Nous retrouvons de plus en plus de connectivité à l'intérieur des avions, notamment dans les long-courriers, y compris en classe économique, où vous avez un écran intégré au siège. Il faut donc amener de la data, de l'énergie. Les débits à bord vont être de plus en plus élevés pour que tout le monde puisse avoir accès à Internet.
De manière générale, comment évolue le secteur de l'aviation selon vous ? Est-il potentiellement en crise notamment à cause des enjeux environnementaux ?
L'aviation va subir et subit déjà une évolution. Le premier vrai signe était l'utilisation de nouveaux matériaux, initiée sur le Boeing 787, qui est déjà assez ancien, ou l'Airbus A350. C'était une première étape, pour gagner de la masse, donc de la consommation de carburant.
Il y a eu les options Neo, pour Airbus, pour réduire la consommation. L'A330 Neo est une évolution du moteur Rolls-Royce initialement utilisé sur l'A330.
Il y a aussi une évolution qui se prépare, en passant à des systèmes purement électriques dans les avions. Cela ne va pas forcément toucher la propulsion, même si nous y travaillons déjà. Mais cela va toucher les systèmes d'air conditionné, et ceux de dégivrage, qui utilisent aujourd'hui l'air chaud prélevé sur le moteur.

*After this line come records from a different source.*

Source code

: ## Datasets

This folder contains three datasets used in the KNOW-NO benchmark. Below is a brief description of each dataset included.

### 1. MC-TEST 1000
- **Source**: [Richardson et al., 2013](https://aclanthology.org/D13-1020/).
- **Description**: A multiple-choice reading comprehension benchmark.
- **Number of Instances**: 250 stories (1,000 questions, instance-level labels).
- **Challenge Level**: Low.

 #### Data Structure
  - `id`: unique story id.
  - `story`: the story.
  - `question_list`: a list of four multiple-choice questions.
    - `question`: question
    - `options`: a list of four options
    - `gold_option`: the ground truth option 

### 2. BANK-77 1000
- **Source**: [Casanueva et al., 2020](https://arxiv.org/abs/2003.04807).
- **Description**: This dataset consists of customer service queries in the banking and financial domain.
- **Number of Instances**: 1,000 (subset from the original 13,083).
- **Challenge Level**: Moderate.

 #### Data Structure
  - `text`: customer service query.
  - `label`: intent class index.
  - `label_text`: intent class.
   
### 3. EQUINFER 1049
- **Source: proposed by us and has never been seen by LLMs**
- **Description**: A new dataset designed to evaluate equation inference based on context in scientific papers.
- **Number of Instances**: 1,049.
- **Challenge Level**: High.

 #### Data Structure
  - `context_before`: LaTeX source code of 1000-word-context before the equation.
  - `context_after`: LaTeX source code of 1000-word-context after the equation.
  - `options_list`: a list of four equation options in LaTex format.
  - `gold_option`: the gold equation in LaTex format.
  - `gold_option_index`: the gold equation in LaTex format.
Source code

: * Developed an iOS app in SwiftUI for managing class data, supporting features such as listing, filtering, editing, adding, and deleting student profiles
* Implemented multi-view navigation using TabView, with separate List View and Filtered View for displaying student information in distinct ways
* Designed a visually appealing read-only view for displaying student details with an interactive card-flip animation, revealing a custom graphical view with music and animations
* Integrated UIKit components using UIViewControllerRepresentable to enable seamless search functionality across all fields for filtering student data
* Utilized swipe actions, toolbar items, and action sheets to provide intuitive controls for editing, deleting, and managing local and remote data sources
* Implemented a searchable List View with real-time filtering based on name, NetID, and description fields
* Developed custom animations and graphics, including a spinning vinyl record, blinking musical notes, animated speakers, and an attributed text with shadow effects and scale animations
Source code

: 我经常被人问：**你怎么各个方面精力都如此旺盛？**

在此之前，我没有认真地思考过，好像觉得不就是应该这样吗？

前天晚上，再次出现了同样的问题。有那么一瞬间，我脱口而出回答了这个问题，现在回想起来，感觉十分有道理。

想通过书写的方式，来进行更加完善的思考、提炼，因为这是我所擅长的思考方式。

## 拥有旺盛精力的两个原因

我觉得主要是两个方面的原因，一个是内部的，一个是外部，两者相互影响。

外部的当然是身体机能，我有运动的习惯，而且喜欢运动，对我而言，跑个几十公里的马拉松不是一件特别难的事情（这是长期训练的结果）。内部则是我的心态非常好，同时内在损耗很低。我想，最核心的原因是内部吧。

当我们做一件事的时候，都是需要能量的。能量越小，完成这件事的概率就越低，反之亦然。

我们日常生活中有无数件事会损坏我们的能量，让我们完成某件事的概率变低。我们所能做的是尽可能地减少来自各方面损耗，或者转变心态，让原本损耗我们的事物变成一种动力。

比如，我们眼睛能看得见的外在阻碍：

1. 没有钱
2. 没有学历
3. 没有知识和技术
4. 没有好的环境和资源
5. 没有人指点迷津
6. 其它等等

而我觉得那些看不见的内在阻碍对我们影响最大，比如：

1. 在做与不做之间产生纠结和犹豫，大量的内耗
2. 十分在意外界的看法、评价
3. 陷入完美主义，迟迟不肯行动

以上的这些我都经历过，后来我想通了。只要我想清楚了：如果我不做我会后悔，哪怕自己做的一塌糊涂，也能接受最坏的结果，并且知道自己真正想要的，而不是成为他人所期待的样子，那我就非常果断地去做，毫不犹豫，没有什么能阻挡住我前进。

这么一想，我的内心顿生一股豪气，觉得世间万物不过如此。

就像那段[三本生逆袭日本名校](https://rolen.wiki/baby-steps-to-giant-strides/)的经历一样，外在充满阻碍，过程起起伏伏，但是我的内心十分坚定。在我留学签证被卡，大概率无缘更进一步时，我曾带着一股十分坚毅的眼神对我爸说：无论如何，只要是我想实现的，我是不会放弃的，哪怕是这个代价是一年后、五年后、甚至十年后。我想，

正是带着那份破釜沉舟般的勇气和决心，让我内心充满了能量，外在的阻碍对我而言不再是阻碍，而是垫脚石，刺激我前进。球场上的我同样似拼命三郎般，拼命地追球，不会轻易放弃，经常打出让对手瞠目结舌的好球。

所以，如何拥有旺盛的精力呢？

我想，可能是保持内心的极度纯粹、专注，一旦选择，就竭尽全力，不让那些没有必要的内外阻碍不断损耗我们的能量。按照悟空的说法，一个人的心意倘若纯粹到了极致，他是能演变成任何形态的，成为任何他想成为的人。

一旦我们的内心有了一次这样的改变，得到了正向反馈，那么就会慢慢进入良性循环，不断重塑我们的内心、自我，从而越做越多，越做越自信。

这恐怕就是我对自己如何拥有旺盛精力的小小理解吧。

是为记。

« Concernant la faisabilité technique du tout électrique, il est encore tôt pour donner son avis »
Vous travaillez donc déjà sur des équipements électriques ?
Non seulement on y travaille, mais on en fournit également, en proposant des réchauffeurs électriques sur du dégivrage. À titre d'exemple, il y a les systèmes de dégivrage pour les hélices, pour les avions équipés de turbopropulseurs.

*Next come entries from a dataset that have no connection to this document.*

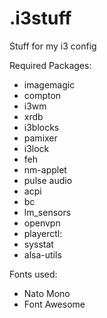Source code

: # .i3stuff

Stuff for my i3 config

Required Packages:
<ul>
<li>imagemagic
<li>compton
<li>i3wm
<li>xrdb
<li>i3blocks
<li>pamixer
<li>i3lock
<li>feh
<li>nm-applet
<li>pulse audio
<li>acpi
<li>bc
<li>lm_sensors
<li>openvpn
<li>playerctl:
<li>sysstat
<li>alsa-utils
</ul>

Fonts used:
<ul>
<li>Nato Mono
<li>Font Awesome
</ul>
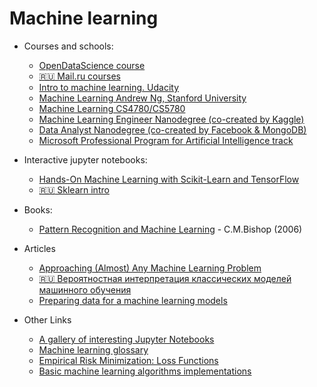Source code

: # Machine learning

* Courses and schools:
  * [OpenDataScience course](https://github.com/Yorko/mlcourse_open)
  * [:ru: Mail.ru courses](https://sphere.mail.ru/materials/video/)
  * [Intro to machine learning. Udacity](https://www.udacity.com/course/intro-to-machine-learning--ud120)
  * [Machine Learning Andrew Ng, Stanford University](https://www.coursera.org/learn/machine-learning)
  * [Machine Learning CS4780/CS5780](https://courses.cis.cornell.edu/cs4780/2017sp/)
  * [Machine Learning Engineer Nanodegree (co-created by Kaggle)](https://www.udacity.com/course/machine-learning-engineer-nanodegree--nd009)
  * [Data Analyst Nanodegree (co-created by Facebook & MongoDB)](https://www.udacity.com/course/data-analyst-nanodegree--nd002)
  * [Microsoft Professional Program for Artificial Intelligence track](https://academy.microsoft.com/en-us/tracks/artificial-intelligence/)

* Interactive jupyter notebooks:
  * [Hands-On Machine Learning with Scikit-Learn and TensorFlow](https://github.com/ageron/handson-ml)
  * [:ru: Sklearn intro](https://github.com/Dyakonov/notebooks/blob/master/dj_sklearn_intro.ipynb)

* Books:
  * [Pattern Recognition and Machine Learning](http://www.amazon.com/Pattern-Recognition-Learning-Information-Statistics/dp/0387310738/) - C.M.Bishop (2006)

* Articles
  * [Approaching (Almost) Any Machine Learning Problem](http://blog.kaggle.com/2016/07/21/approaching-almost-any-machine-learning-problem-abhishek-thakur/)
  * [:ru: Вероятностная интерпретация классических моделей машинного обучения](https://monnoroch.github.io/ru/posts/2017/10/30/generative-modeling-with-deep-learning.html)
  * [Preparing data for a machine learning models](https://www.jeremyjordan.me/preparing-data-for-a-machine-learning-model/)

* Other Links
  * [A gallery of interesting Jupyter Notebooks](https://github.com/jupyter/jupyter/wiki/A-gallery-of-interesting-Jupyter-Notebooks)
  * [Machine learning glossary](https://developers.google.com/machine-learning/glossary/)
  * [Empirical Risk Minimization: Loss Functions](http://www.cs.cornell.edu/courses/cs4780/2017sp/lectures/lecturenote10.html)
  * [Basic machine learning algorithms implementations](https://github.com/zotroneneis/machine_learning_basics)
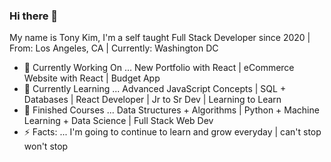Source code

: ### Hi there 👋

My name is Tony Kim, I'm a self taught Full Stack Developer since 2020 | From: Los Angeles, CA | Currently: Washington DC

- 🔭 Currently Working On ... New Portfolio with React | eCommerce Website with React | Budget App 
- 🌱 Currently Learning ... Advanced JavaScript Concepts | SQL + Databases | React Developer | Jr to Sr Dev | Learning to Learn 
- 🚀 Finished Courses ... Data Structures + Algorithms | Python + Machine Learning + Data Science | Full Stack Web Dev 
- ⚡ Facts: ...  I'm going to continue to learn and grow everyday | can't stop won't stop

EasyJet a présenté son projet d'avion électrique. Est-ce que vous croyez au 100% électrique ?
Je ne sais pas si c'est possible, mais ça en prend la direction. D'ailleurs, il y a déjà des démonstrateurs. Airbus avait présenté son prototype de petit avion à propulsion électrique, E-Fan, en 2014. Le sujet est travaillé. Concernant la faisabilité technique, il est encore tôt pour donner un avis. Des opportunités existent déjà sur la fabrication de moteurs électriques pour des aéronefs. Des industriels investissent dans cette direction.
Nous pouvons faire le parallèle avec les aéronefs à décollage et atterrissage verticaux (VTOL), que l'on trouvera peut-être demain dans nos villes pour un transport 100% électrique, à la façon Cinquième Élément.